Положение Шереметева в его отношении к Петру может быть дополнительно освещено еще и другим путем — чрез выяснение его отношений к разным группам и отдельным лицам среди сотрудников царя.

И по происхождению, и по складу мировоззрения Борис Петрович ближе всего был, несомненно, к группе родовой знати. Виднейшие ее представители — Долгоруковы, Голицыны, Куракины — даже состояли в родстве с ним, а Д. М. Голицын в силу особой близости был назначен Борисом Петровичем в духовном завещании душеприказчиком. Саксонский посланник фон Лоос говорит также об особенно тесной связи Шереметева с князем Василием Владимировичем Долгоруковым, игравшим большую роль в «деле» царевича. Долгоруков не только, по его словам, оказал Шереметеву большую услугу во время следствия над фельдмаршалом по доносу Рожнова, но и способствовал назначению фельдмаршала главнокомандующим в Померанию, будто бы убедив царя в ненадежности для этой цели Меншикова{493}.

Надо думать, что со всеми этими лицами была у фельдмаршала переписка; к сожалению, сохранились только письма его к В. Л. Долгорукову за 1715 год, но и то исключительно деловые, официальные, которые лишь стоящим в начале каждого обращением — «сиятельный князь, мой милый племянник» — выдают родственные отношения корреспондентов{494}. К другим лицам той же группы или от них к Шереметеву мы почти не имеем и официальных писем, и тем более «цыдул», как назывались записки частного характера, которые люди того времени имели обыкновение посылать в приложении к официальным письмам. Почему их нет в огромном эпистолярном наследстве фельдмаршала? Возможно, что это не случайность: во время розыска по «делу» царевича одни лица из этой группы привлекались к следствию, а другие могли этого ожидать, и поэтому уничтожение переписки было естественным предупредительным приемом с их стороны.

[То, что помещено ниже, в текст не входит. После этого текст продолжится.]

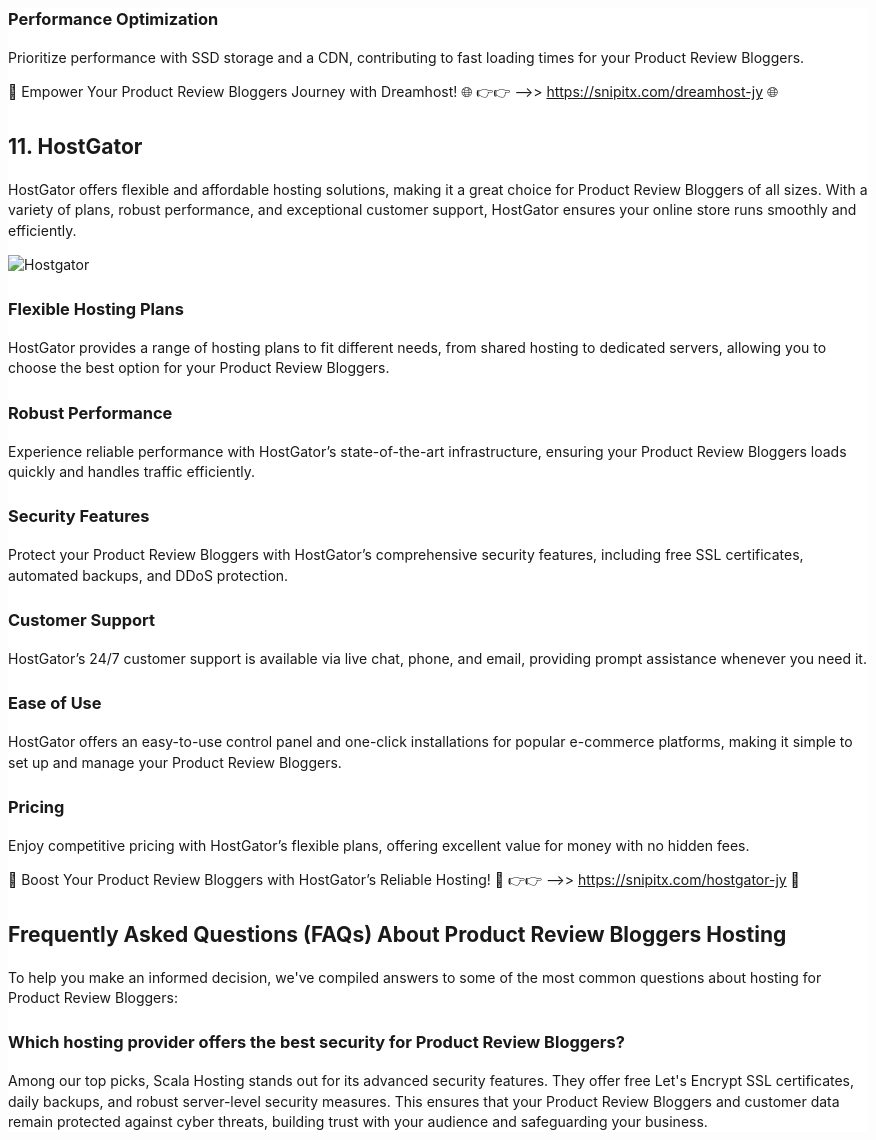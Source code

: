 ### Performance Optimization
Prioritize performance with SSD storage and a CDN, contributing to fast loading times for your Product Review Bloggers.

🚀 Empower Your Product Review Bloggers Journey with Dreamhost! 🌐
👉👉 -->> https://snipitx.com/dreamhost-jy 🌐

## 11. HostGator

HostGator offers flexible and affordable hosting solutions, making it a great choice for Product Review Bloggers of all sizes. With a variety of plans, robust performance, and exceptional customer support, HostGator ensures your online store runs smoothly and efficiently.

![Hostgator](https://i.imgur.com/SNC0dSu.jpeg "Hostgator Hosting")

### Flexible Hosting Plans
HostGator provides a range of hosting plans to fit different needs, from shared hosting to dedicated servers, allowing you to choose the best option for your Product Review Bloggers.

### Robust Performance
Experience reliable performance with HostGator’s state-of-the-art infrastructure, ensuring your Product Review Bloggers loads quickly and handles traffic efficiently.

### Security Features
Protect your Product Review Bloggers with HostGator’s comprehensive security features, including free SSL certificates, automated backups, and DDoS protection.

### Customer Support
HostGator’s 24/7 customer support is available via live chat, phone, and email, providing prompt assistance whenever you need it.

### Ease of Use
HostGator offers an easy-to-use control panel and one-click installations for popular e-commerce platforms, making it simple to set up and manage your Product Review Bloggers.

### Pricing
Enjoy competitive pricing with HostGator’s flexible plans, offering excellent value for money with no hidden fees.

🌟 Boost Your Product Review Bloggers with HostGator’s Reliable Hosting! 🚀
👉👉 -->> https://snipitx.com/hostgator-jy 🚀

## Frequently Asked Questions (FAQs) About Product Review Bloggers Hosting

To help you make an informed decision, we've compiled answers to some of the most common questions about hosting for Product Review Bloggers:

### Which hosting provider offers the best security for Product Review Bloggers? 
Among our top picks, Scala Hosting stands out for its advanced security features. They offer free Let's Encrypt SSL certificates, daily backups, and robust server-level security measures. This ensures that your Product Review Bloggers and customer data remain protected against cyber threats, building trust with your audience and safeguarding your business.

Зато перед нами открыты благодаря уцелевшей переписке отношения фельдмаршала к тесному и вместе с тем пестрому кружку, который назывался «компанией». Среди его корреспондентов А. Д. Меншиков, Ф. А Головин, Ф. М. Апраксин, Я. В. Брюс, А. В. Кикин. Это были разные люди и по своим личным свойствам, и по социальным признакам, по-разному связанные с Петром. Их особенности находят отражение и в отношениях между ними и Шереметевым.

11

Наиболее важны и вместе наиболее сложны отношения Шереметева и А. Д. Меншикова.

Они, можно сказать — социальные антиподы, по крайней мере в пределах своего класса: один — родовитый боярин, другой — выходец из самого захудалого шляхетства. Между тем, если судить по их переписке, их связывала глубокая взаимная симпатия. Оба изощрялись в изысканнейших оборотах для выражения своих чувств. «Превосходительный генерал-фельдмаршал, мой особливый благодетель и любезный брат» — обычное обращение их в письмах друг к другу, у Шереметева иногда и еще более сильное: «крепчайший благодетель и брат».

Превосходительные друзья обменивались между собой подарками. В 1704 году Шереметев «челом бьет» «светлейшему» десятью коровами «голанскими» да «быком большим галинским на завод»{495} — вероятно, из лифляндской добычи. А в августе 1711 года в письме из Прутского похода обещал, как мы знаем, аргамаков «ис турецкой добычи. Умеренный и воздержанный, притом же больной Шереметев не только для Петра, но и для Даниловича отступал от своих правил, чтобы вместе с ним славить Бахуса — как полагалось тогда — до потери сознания.